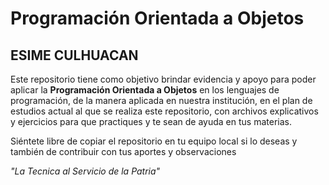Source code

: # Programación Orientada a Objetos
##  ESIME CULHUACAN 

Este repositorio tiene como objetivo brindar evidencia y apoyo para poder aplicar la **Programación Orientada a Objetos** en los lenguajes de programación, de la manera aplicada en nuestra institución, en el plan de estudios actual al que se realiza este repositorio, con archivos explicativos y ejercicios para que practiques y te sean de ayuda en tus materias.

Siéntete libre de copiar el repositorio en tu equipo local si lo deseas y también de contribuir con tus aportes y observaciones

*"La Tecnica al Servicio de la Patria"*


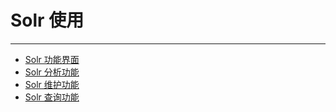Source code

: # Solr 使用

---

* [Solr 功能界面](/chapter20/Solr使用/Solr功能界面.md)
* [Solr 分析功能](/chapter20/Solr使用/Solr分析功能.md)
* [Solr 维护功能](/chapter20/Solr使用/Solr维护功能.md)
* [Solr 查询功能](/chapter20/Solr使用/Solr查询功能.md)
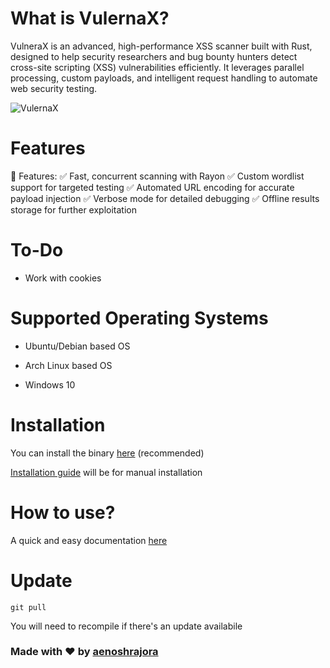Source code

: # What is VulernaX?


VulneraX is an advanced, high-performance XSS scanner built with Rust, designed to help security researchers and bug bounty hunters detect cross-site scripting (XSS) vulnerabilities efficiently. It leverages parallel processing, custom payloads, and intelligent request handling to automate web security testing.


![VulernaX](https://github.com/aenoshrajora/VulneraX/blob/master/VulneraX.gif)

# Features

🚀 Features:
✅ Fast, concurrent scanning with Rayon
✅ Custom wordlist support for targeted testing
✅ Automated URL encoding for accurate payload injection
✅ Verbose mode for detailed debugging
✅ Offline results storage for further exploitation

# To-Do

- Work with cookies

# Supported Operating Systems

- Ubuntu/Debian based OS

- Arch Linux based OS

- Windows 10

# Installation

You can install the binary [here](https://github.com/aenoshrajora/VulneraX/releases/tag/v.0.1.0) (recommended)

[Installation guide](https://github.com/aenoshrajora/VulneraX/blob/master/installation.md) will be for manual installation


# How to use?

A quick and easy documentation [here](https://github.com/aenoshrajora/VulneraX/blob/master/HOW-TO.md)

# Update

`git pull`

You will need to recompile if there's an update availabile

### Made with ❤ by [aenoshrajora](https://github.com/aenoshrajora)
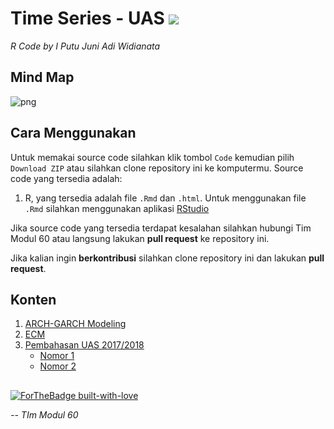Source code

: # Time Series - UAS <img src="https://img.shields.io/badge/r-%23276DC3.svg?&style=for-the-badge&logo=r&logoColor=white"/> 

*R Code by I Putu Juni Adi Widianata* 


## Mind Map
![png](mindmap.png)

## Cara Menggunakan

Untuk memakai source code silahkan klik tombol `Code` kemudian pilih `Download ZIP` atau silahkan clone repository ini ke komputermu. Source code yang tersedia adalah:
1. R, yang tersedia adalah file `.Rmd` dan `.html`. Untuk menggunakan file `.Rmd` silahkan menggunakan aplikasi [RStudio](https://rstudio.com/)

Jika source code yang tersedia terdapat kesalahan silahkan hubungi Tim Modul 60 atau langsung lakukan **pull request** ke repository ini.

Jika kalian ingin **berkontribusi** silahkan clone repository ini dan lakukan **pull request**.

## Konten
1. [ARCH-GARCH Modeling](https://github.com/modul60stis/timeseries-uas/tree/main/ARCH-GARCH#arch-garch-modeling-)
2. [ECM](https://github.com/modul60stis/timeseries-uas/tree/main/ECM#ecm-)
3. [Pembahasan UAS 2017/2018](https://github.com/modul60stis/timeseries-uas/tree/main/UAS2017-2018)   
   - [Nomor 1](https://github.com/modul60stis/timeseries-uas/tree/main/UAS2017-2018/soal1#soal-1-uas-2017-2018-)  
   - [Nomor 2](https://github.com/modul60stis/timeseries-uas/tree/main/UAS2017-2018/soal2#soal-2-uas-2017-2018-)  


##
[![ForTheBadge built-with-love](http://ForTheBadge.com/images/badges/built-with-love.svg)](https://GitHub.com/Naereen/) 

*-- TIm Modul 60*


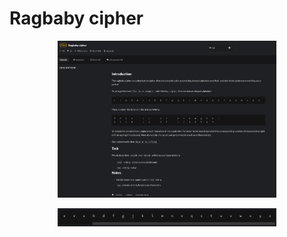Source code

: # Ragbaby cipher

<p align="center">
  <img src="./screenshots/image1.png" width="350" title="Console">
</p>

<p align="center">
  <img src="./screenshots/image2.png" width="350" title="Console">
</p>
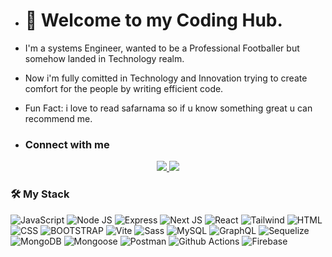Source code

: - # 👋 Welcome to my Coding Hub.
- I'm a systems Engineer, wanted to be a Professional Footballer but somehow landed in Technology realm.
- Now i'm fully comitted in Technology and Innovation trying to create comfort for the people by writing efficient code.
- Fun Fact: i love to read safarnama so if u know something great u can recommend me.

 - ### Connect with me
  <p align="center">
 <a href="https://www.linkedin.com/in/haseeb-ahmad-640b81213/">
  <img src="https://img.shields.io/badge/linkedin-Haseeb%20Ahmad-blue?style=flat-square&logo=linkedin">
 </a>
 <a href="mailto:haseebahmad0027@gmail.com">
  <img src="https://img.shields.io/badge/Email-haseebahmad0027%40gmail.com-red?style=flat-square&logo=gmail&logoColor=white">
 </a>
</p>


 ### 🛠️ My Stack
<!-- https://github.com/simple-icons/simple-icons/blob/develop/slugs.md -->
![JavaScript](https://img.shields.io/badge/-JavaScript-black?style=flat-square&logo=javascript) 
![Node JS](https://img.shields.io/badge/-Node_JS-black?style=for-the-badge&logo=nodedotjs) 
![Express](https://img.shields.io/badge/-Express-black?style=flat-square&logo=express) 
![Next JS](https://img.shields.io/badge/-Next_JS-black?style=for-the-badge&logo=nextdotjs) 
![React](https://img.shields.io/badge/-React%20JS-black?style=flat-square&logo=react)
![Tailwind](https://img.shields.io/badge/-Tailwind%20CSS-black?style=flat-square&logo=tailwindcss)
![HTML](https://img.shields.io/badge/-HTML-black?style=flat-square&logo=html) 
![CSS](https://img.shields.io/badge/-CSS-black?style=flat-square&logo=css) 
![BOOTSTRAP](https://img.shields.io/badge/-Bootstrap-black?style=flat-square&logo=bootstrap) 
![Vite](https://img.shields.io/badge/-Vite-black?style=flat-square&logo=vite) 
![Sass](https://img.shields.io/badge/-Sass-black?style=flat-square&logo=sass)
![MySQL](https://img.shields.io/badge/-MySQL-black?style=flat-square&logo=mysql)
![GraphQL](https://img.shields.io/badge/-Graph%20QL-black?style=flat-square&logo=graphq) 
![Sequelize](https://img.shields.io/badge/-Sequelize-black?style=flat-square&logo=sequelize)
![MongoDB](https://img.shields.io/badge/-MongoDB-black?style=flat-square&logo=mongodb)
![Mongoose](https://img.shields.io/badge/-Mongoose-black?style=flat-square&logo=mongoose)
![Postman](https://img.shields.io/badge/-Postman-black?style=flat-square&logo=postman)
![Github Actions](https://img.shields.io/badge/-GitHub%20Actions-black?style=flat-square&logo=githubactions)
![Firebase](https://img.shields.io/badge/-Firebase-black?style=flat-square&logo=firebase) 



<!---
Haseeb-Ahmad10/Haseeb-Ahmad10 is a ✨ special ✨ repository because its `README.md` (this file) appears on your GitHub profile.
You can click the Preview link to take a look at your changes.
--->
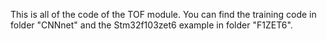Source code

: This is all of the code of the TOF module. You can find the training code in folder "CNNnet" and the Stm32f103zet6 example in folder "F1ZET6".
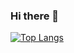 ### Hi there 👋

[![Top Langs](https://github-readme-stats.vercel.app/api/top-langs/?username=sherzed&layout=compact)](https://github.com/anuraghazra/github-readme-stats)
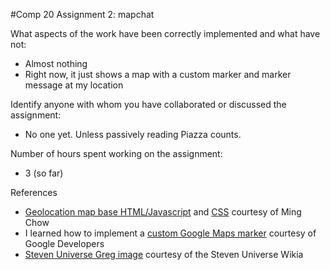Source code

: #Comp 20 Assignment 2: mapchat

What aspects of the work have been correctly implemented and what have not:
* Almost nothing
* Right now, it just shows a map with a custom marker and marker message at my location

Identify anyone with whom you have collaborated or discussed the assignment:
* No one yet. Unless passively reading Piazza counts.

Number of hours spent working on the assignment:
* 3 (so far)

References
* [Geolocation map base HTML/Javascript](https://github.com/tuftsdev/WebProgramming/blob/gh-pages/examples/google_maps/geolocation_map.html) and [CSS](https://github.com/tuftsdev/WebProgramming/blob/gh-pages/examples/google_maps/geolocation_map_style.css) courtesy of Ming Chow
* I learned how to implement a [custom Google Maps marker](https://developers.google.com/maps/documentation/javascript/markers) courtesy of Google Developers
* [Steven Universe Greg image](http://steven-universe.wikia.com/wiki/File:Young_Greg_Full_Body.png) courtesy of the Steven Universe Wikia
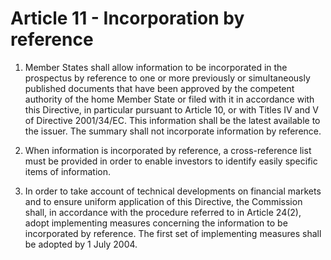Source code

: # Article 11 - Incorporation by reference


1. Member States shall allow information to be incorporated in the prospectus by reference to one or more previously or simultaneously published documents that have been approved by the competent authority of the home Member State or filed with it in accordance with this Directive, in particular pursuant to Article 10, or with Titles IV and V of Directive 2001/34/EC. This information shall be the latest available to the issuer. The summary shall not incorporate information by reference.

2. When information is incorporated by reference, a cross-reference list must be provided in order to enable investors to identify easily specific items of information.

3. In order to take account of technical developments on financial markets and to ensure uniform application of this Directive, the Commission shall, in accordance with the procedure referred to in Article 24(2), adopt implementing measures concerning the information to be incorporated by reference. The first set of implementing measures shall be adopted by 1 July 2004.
* * * * *
DIRECTIONS FOR THIS TASK
Work through the entries above line by line, counting each one that includes the word "will", and give the final number only.

ANSWER AREA
2